思惑通り、週明けの六月二日からは宮地鉄工株の投げ売りが始まったが、六月半ばには、黒川木徳証券から大量の買いが入り、株価は再び上昇気流に乗っていく。加藤の意地と底力がなせる技だった。八月には二九〇〇円台まで吹き上がったものの、そこから株価は高値で張り付き、仕手戦は完全に膠着状態に陥った。
加藤の妻、幸子が振り返る。
「当時は、株券の裏を見れば誰が株を売ったかが分かりました。会社側の役員やメインバンクなどがこっそり保有株を高値で売って儲け、株主総会までに安値で買い戻し、株数を揃えて辻褄を合わせておくケースが多々ありました。宮地鉄工の場合もそうでした。売り物がどんどん出てくるので、片っ端から買い進めると、実は〝乗っ取り〞だと騒いでいる側が売っていた訳です。ところが、役員らが買い戻そうにも株価が下がらず、誤算が生じた。

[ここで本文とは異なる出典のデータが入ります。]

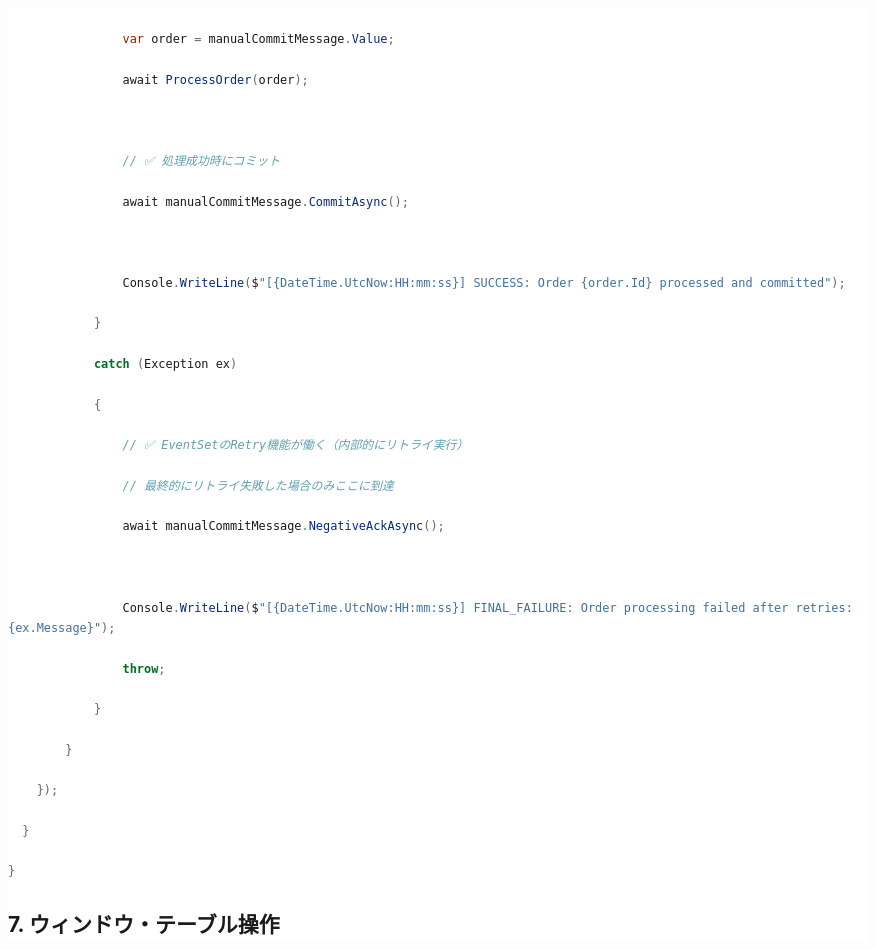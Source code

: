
 ```csharp

                var order = manualCommitMessage.Value;

                await ProcessOrder(order);

                

                // ✅ 処理成功時にコミット

                await manualCommitMessage.CommitAsync();

                

                Console.WriteLine($"[{DateTime.UtcNow:HH:mm:ss}] SUCCESS: Order {order.Id} processed and committed");

            }

            catch (Exception ex)

            {

                // ✅ EventSetのRetry機能が働く（内部的にリトライ実行）

                // 最終的にリトライ失敗した場合のみここに到達

                await manualCommitMessage.NegativeAckAsync();

                

                Console.WriteLine($"[{DateTime.UtcNow:HH:mm:ss}] FINAL_FAILURE: Order processing failed after retries: {ex.Message}");

                throw;

            }

        }

    });

  }

}

```



## 7. ウィンドウ・テーブル操作
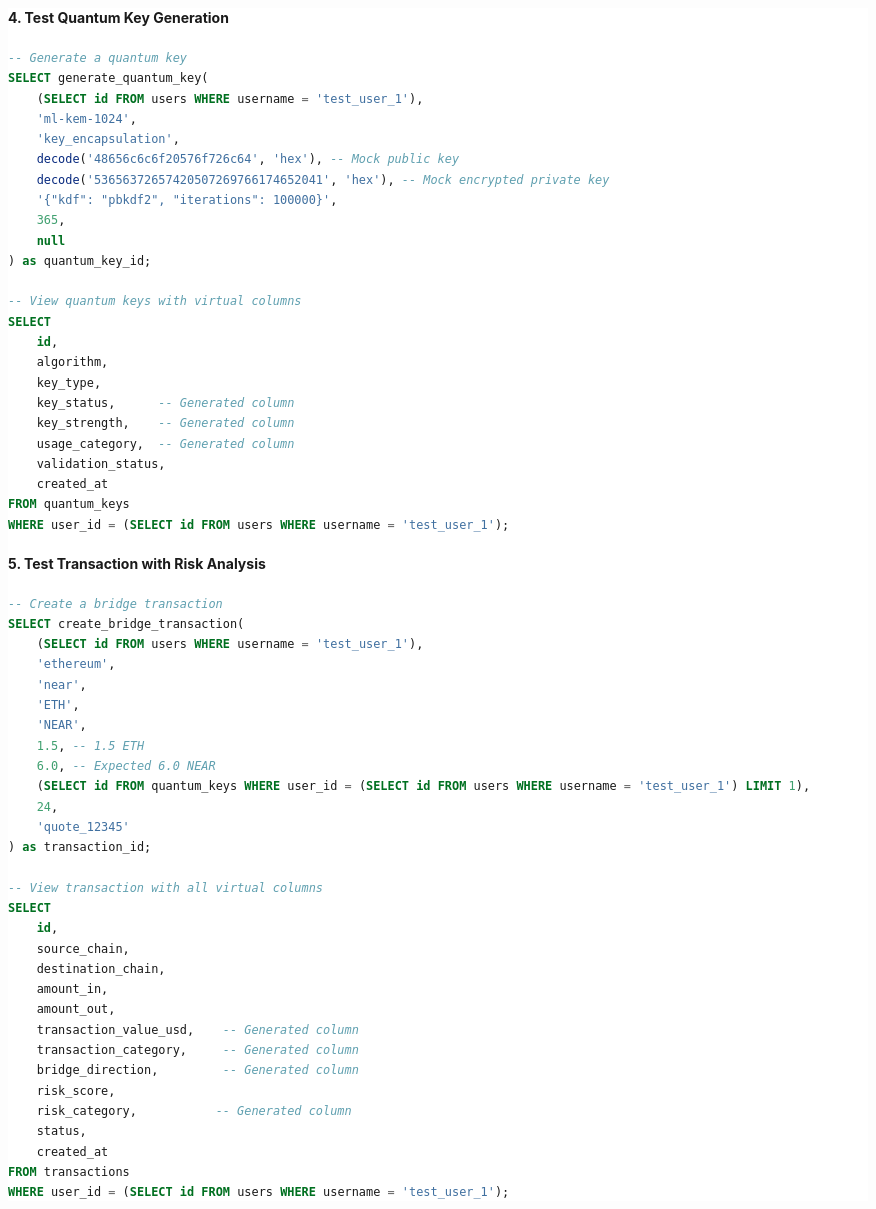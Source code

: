 #### 4. Test Quantum Key Generation

```sql
-- Generate a quantum key
SELECT generate_quantum_key(
    (SELECT id FROM users WHERE username = 'test_user_1'),
    'ml-kem-1024',
    'key_encapsulation',
    decode('48656c6c6f20576f726c64', 'hex'), -- Mock public key
    decode('53656372657420507269766174652041', 'hex'), -- Mock encrypted private key
    '{"kdf": "pbkdf2", "iterations": 100000}',
    365,
    null
) as quantum_key_id;

-- View quantum keys with virtual columns
SELECT 
    id,
    algorithm,
    key_type,
    key_status,      -- Generated column
    key_strength,    -- Generated column
    usage_category,  -- Generated column
    validation_status,
    created_at
FROM quantum_keys 
WHERE user_id = (SELECT id FROM users WHERE username = 'test_user_1');
```

#### 5. Test Transaction with Risk Analysis

```sql
-- Create a bridge transaction
SELECT create_bridge_transaction(
    (SELECT id FROM users WHERE username = 'test_user_1'),
    'ethereum',
    'near',
    'ETH',
    'NEAR',
    1.5, -- 1.5 ETH
    6.0, -- Expected 6.0 NEAR
    (SELECT id FROM quantum_keys WHERE user_id = (SELECT id FROM users WHERE username = 'test_user_1') LIMIT 1),
    24,
    'quote_12345'
) as transaction_id;

-- View transaction with all virtual columns
SELECT 
    id,
    source_chain,
    destination_chain,
    amount_in,
    amount_out,
    transaction_value_usd,    -- Generated column
    transaction_category,     -- Generated column
    bridge_direction,         -- Generated column
    risk_score,
    risk_category,           -- Generated column
    status,
    created_at
FROM transactions 
WHERE user_id = (SELECT id FROM users WHERE username = 'test_user_1');
```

こちら側の資金力を甘くみていたのです」
宮地鉄工所の七〇%の株式を取得
宮地鉄工所のケースでは、社長の宮地武夫の実弟である副社長が持ち株一四万六〇〇〇株のうち五万株を、監査役も七〇〇〇株のうち二〇〇〇株を売っており、他に宮地姓の株券も計五〇〇〇株ほど売られていたという。誠備グループは宮地鉄工所の全株式の約七〇%以上を買い占めた。
秋口に入り、加藤の依頼を受け、宮地鉄工所の宮地社長の元をたびたび訪れていた人物が複数いる。その一人が、平和相銀やヂーゼル機器の仕手戦に繫がる人脈のなかにいた大物右翼の豊田一夫である。
豊田は、三井不動産の江戸会長を通じて宮地社長に面談を求め、誠備グループが集めた株を宮地鉄工所側に引き取らせる交渉の感触を探りつつ、臨時株主総会の開催を要求した。この頃には誠備グループ側は、買戻しから経営に参加する方針に舵を切り、誠備グループが買い付けた約一〇〇〇万株の名義を入内島宏なる人物に書き換えていた。
入内島が宮地鉄工株の個人筆頭株主として登場すると、様々な憶測を呼んでいく。入内島は、田中角栄を支え、刎頸の友と呼ばれた入内島金一の親族だとも囁かれていたが、彼には二〇〇億円超と言われた株の買い付け資金を捻出する資力などなかった。彼は豊田が殉国青年隊から改組した日本青年連盟の旧会員で、豊田宅の敷地内の長屋に住み、定職もなく、肝硬変を患っている人物だった。
兜町全体が固唾を呑んで推移を見守るなか、仕手戦の行方は、誠備側の提案で開かれた一九八〇年十一月二十七日の臨時株主総会で一つの天王山を迎える。ここでは誠備グループが推す新たな役員が承認され、会長には元ユニチカ副社長の桜井弘、専務には元警察庁総務課理事官の坂健、そして監査役には元関東信越国税局徴収部長で税理士の大谷多郎が就くことになった。